Elbasan Arena (, formerly known as Ruzhdi Bizhuta) is a  multi-purpose stadium in Elbasan, Albania. The stadium was completed in 1967 and has been the home ground of KF Elbasani ever since. The stadium was under reconstruction and was officially inaugurated on 8 October 2014 in time for the match against Denmark, valid for the qualifiers of UEFA Euro 2016, with total capacity of 12,800, making it the 3rd largest in Albania, after the Air Albania Stadium in Tirana.

History
Elbasan Arena first opened in 1967 under the name of Ruzhdi Bizhuta Stadion who was one of KF Elbasani’s most famous players. Constructed in the 1960s, the ground was built to replace the club’s former ground which had slowly become a set of outdated facilities.

For the majority of Ruzhdi Bizhuta’s history, the stadium has been used exclusively by KF Elbasani but in January 2014 it was announced that the ground would host Albania’s qualification matches of Euro 2016. This decision was taken by the Albanian Football Federation in order to allow the usual national stadium Qemal Stafa to undergo extensive renovation work.

2014 Reconstruction
Before Elbasan Arena could host the matches however it would have to undergo refurbishment itself,  and in total over €5.5 million invested into the stadium.

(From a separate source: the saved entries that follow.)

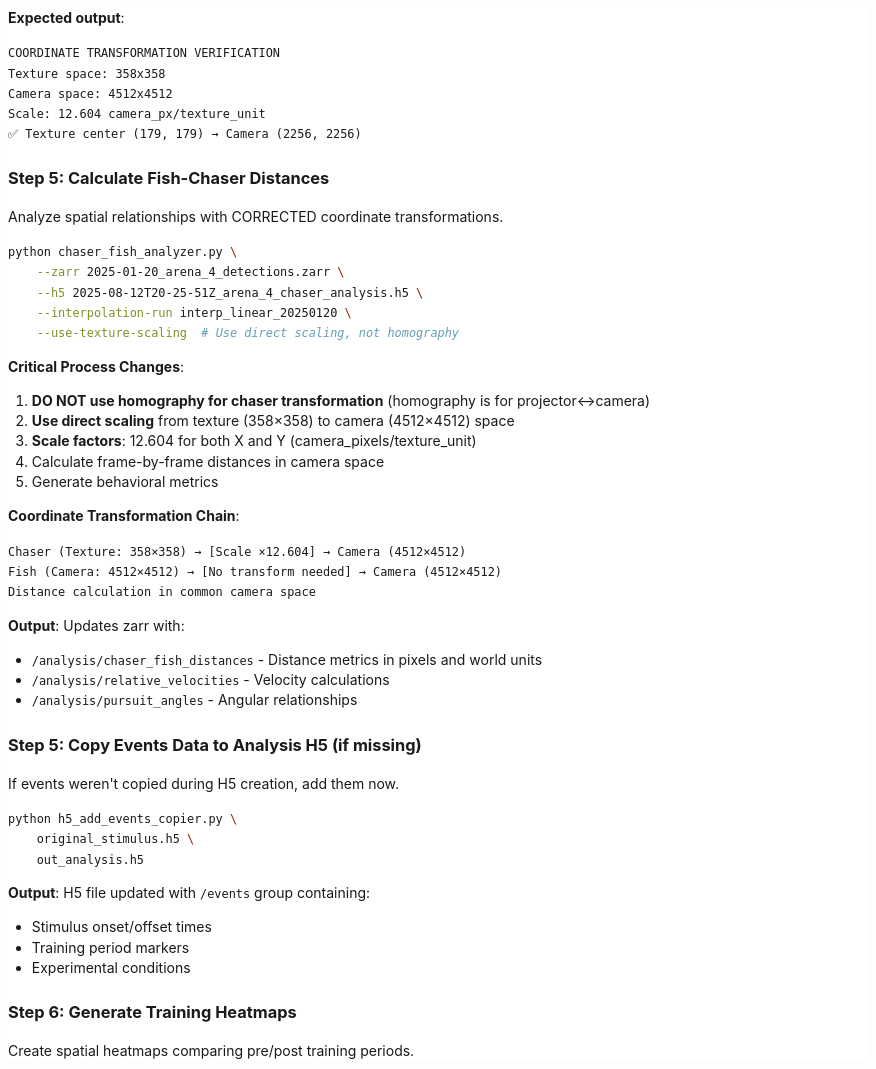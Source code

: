 **Expected output**:
```
COORDINATE TRANSFORMATION VERIFICATION
Texture space: 358x358
Camera space: 4512x4512
Scale: 12.604 camera_px/texture_unit
✅ Texture center (179, 179) → Camera (2256, 2256)
```

### Step 5: Calculate Fish-Chaser Distances
Analyze spatial relationships with CORRECTED coordinate transformations.

```bash
python chaser_fish_analyzer.py \
    --zarr 2025-01-20_arena_4_detections.zarr \
    --h5 2025-08-12T20-25-51Z_arena_4_chaser_analysis.h5 \
    --interpolation-run interp_linear_20250120 \
    --use-texture-scaling  # Use direct scaling, not homography
```

**Critical Process Changes**:
1. **DO NOT use homography for chaser transformation** (homography is for projector↔camera)
2. **Use direct scaling** from texture (358×358) to camera (4512×4512) space
3. **Scale factors**: 12.604 for both X and Y (camera_pixels/texture_unit)
4. Calculate frame-by-frame distances in camera space
5. Generate behavioral metrics

**Coordinate Transformation Chain**:
```
Chaser (Texture: 358×358) → [Scale ×12.604] → Camera (4512×4512)
Fish (Camera: 4512×4512) → [No transform needed] → Camera (4512×4512)
Distance calculation in common camera space
```

**Output**: Updates zarr with:
- `/analysis/chaser_fish_distances` - Distance metrics in pixels and world units
- `/analysis/relative_velocities` - Velocity calculations
- `/analysis/pursuit_angles` - Angular relationships

### Step 5: Copy Events Data to Analysis H5 (if missing)
If events weren't copied during H5 creation, add them now.

```bash
python h5_add_events_copier.py \
    original_stimulus.h5 \
    out_analysis.h5
```

**Output**: H5 file updated with `/events` group containing:
- Stimulus onset/offset times
- Training period markers
- Experimental conditions

### Step 6: Generate Training Heatmaps
Create spatial heatmaps comparing pre/post training periods.

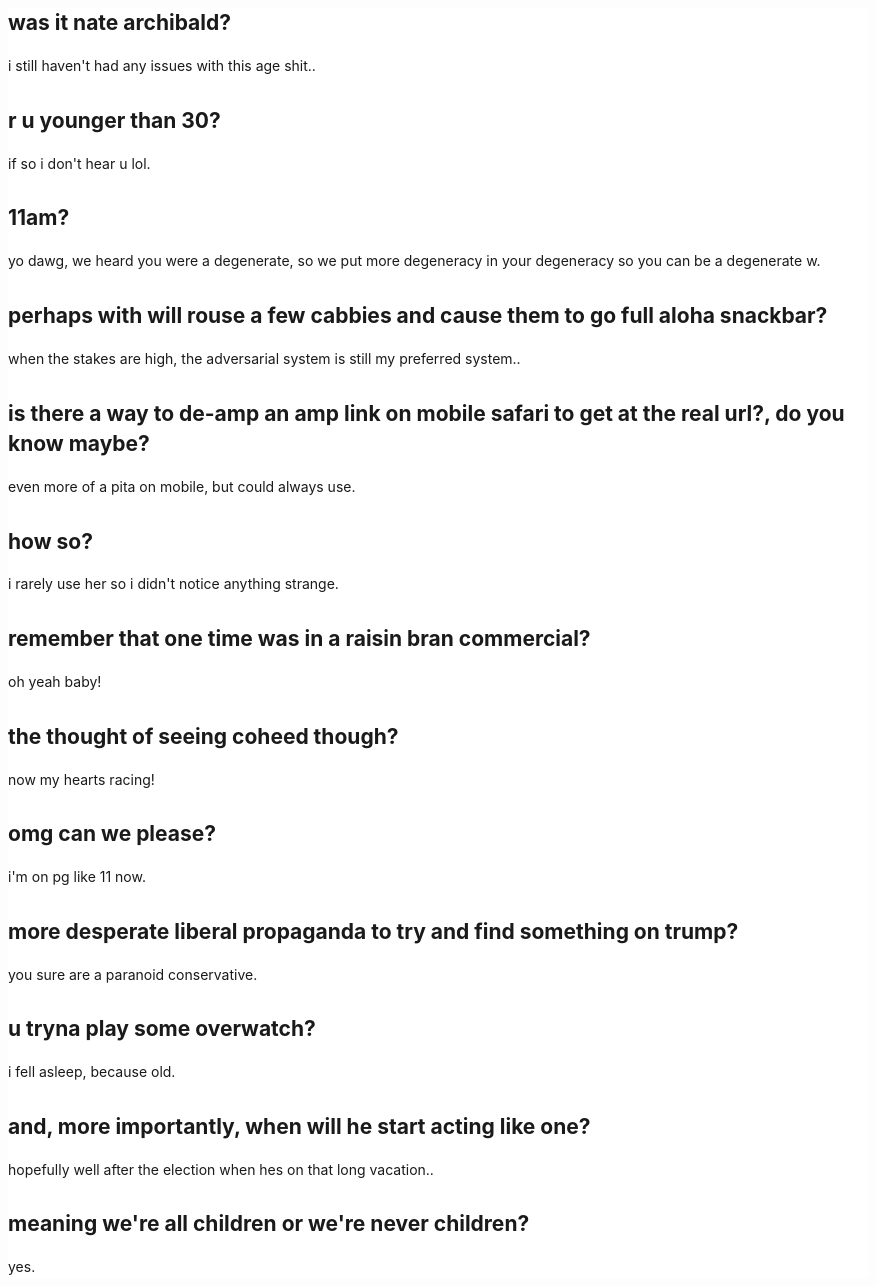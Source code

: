 ## was it nate archibald?
i still haven't had any issues with this age shit..

## r u younger than 30?
if so i don't hear u lol.

## 11am?
yo dawg, we heard you were a degenerate, so we put more degeneracy in your degeneracy so you can be a degenerate w.

## perhaps with will rouse a few cabbies and cause them to go full aloha snackbar?
when the stakes are high, the adversarial system is still my preferred system..

## is there a way to de-amp an amp link on mobile safari to get at the real url?, do you know maybe?
even more of a pita on mobile, but could always use.

## how so?
i rarely use her so i didn't notice anything strange.

## remember that one time was in a raisin bran commercial?
oh yeah baby!

## the thought of seeing coheed though?
now my hearts racing!

## omg can we please?
i'm on pg like 11 now.

## more desperate liberal propaganda to try and find something on trump?
you sure are a paranoid conservative.

## u tryna play some overwatch?
i fell asleep, because old.

## and, more importantly, when will he start acting like one?
hopefully well after the election when hes on that long vacation..

## meaning we're all children or we're never children?
yes.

Work to bring up the stadium to UEFA’s required standards began in February 2014, and finished 7 months later in October.

Numerous improvements were made to the stadium including the installation of new floodlights, 12,500 new plastic seats, new changing rooms, executive seating areas, new scoreboards, and to top it all of a brand new playing surface was laid.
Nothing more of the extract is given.